Mis observaciones, que creo no están tan equivocadas, me permiten asegurar que el enlace de tradición y comunidad es el que construye un espacio en el cual opera la mediación cultural y que en el, esa subjetividad es la que provoca el resurgimiento de nuestros valores antiguos, dándonos entonces, cohesión y unión social, incluso sin el reconocimiento comunal.
Claro, una vez estos parámetros puestos en actividad, cuestionan lo absoluto y todo lo que se cree en estas comunas que ya esta resuelto, como la identidad nacional o su propia especificidad local, la que bien me parece remarcar; alemana para Contulmo y española para Cañete.

Mientras tanto, esa subjetividad mapuche se ha mantenido entre sujeto individual y sujeto colectivo y precisamente a la inversa de la objetividad que practica el orden institucional, esta, nuestra subjetividad cultural, se funde en nuestro pasado y su oralidad, en su memoria colectiva y su correspondiente historia local, llegando incluso a concebir los dos conceptos -tradición y comunidad- como referencias de un mismo pasado.

Estas referencias, tradición y comunidad, creo que tienen y deben ejercer en la sociedad local de ambas comunas, un rol absolutamente positivo, obligando a la razón de Estado, a los partidos políticos, a la historia formal que aquí se ha construido, a mirar y corregir sus vacíos, sus debilidades, su universalismo, su sectarismo, etc.
Las autoridades municipales de Contulmo y Cañete -comunas en las cuales existe una importante presencia lafkenche- deben considerar los aspectos histórico culturales indígenas que han sido negados u olvidados voluntariamente.

Es indudable que tanto en Chile, como en las dos comunas señaladas, hay tareas pendientes, una de ellas -que me parece de carácter primordial- es la de crear una pedagogía de la memoria local, alimentada por culturas distintas, pero capaces de interrogar y cuestionar el pasado que hemos vivido. Y al mismo tiempo, ser capaces también de proponer nuevas vías, nuevas alternativas y por su puesto, caminos propios de entendimiento.

En Cañete, Contulmo y Tirúa, en general en toda la provincia de Arauco, la construcción de una identidad común es aun un desafió y me parece un " error cívico " que ningún alcalde obre, en este sentido.
Mientras tanto, la identidad lafkenche tiene su propio asidero histórico y este se pierde en la noche del tiempo, esta tán presente que cuando interroga a la sociedad mayor, surge la dinámica del conflicto.

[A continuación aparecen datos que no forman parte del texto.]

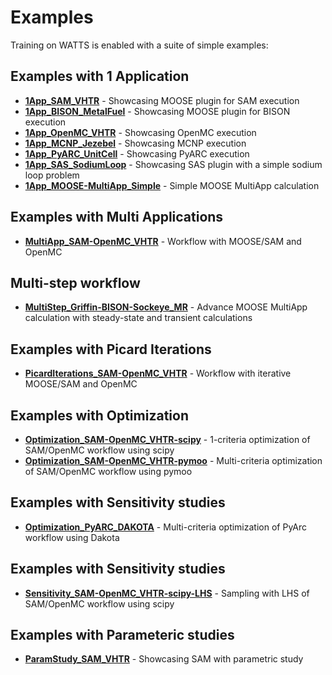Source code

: # Examples

Training on WATTS is enabled with a suite of simple examples:

## Examples with 1 Application
* [__1App_SAM_VHTR__](1App_SAM_VHTR/README.md) - Showcasing MOOSE plugin for SAM execution
* [__1App_BISON_MetalFuel__](1App_BISON_MetalFuel/README.md) - Showcasing MOOSE plugin for BISON execution
* [__1App_OpenMC_VHTR__](1App_OpenMC_VHTR/README.md) - Showcasing OpenMC execution
* [__1App_MCNP_Jezebel__](1App_MCNP_Jezebel/README.md) - Showcasing MCNP execution
* [__1App_PyARC_UnitCell__](1App_PyARC_UnitCell/README.md) - Showcasing PyARC execution
* [__1App_SAS_SodiumLoop__](1App_SAS_SodiumLoop/README.md) - Showcasing SAS plugin with a simple sodium loop problem
* [__1App_MOOSE-MultiApp_Simple__](1App_MOOSE-MultiApp_Simple/README.md) - Simple MOOSE MultiApp calculation
## Examples with Multi Applications
* [__MultiApp_SAM-OpenMC_VHTR__](MultiApp_SAM-OpenMC_VHTR/README.md) - Workflow with MOOSE/SAM and OpenMC
## Multi-step workflow
* [__MultiStep_Griffin-BISON-Sockeye_MR__](MultiStep_Griffin-BISON-Sockeye_MR/README.md) - Advance MOOSE MultiApp calculation with steady-state and transient calculations
## Examples with Picard Iterations
* [__PicardIterations_SAM-OpenMC_VHTR__](PicardIterations_SAM-OpenMC_VHTR/README.md) - Workflow with iterative MOOSE/SAM and OpenMC
## Examples with Optimization
* [__Optimization_SAM-OpenMC_VHTR-scipy__](Optimization_SAM-OpenMC_VHTR-scipy/README.md) - 1-criteria optimization of SAM/OpenMC workflow using scipy
* [__Optimization_SAM-OpenMC_VHTR-pymoo__](Optimization_SAM-OpenMC_VHTR-pymoo/README.md) - Multi-criteria optimization of SAM/OpenMC workflow using pymoo
## Examples with Sensitivity studies
* [__Optimization_PyARC_DAKOTA__](Optimization_PyARC_DAKOTA/README.md) - Multi-criteria optimization of PyArc workflow using Dakota
## Examples with Sensitivity studies
* [__Sensitivity_SAM-OpenMC_VHTR-scipy-LHS__](Sensitivity_SAM-OpenMC_VHTR-scipy-LHS/README.md) - Sampling with LHS of SAM/OpenMC workflow using scipy
## Examples with Parameteric studies
* [__ParamStudy_SAM_VHTR__](ParamStudy_SAM_VHTR/README.md) - Showcasing SAM with parametric study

Un conflicto que hasta hoy día para muchos no parece tener lógica que la sustente, simplemente porque creen que ya todo esta resuelto.

Pero rindiéndose a la evidencia deben concluir que ese no es el caso, que al contrario, la historia de los pueblos no es lineal, sino un inmenso espiral que plantea a todos los que la han vivido, sus herederos que están y vendrán, el desarrollo de uno o de muchos diálogos locales distintos. Y que estos pueden ser, si se efectúan en el respeto de la diferencia cultural, una respuesta sensata y realista de lo local a lo global. Ya que por el momento lo único que queda en evidencia es una sociedad chilena lejos de ser -en lo que se refiere a derechos indígenas- moderna y contemporánea, más bien alejada y en conflicto con sus raíces milenarias.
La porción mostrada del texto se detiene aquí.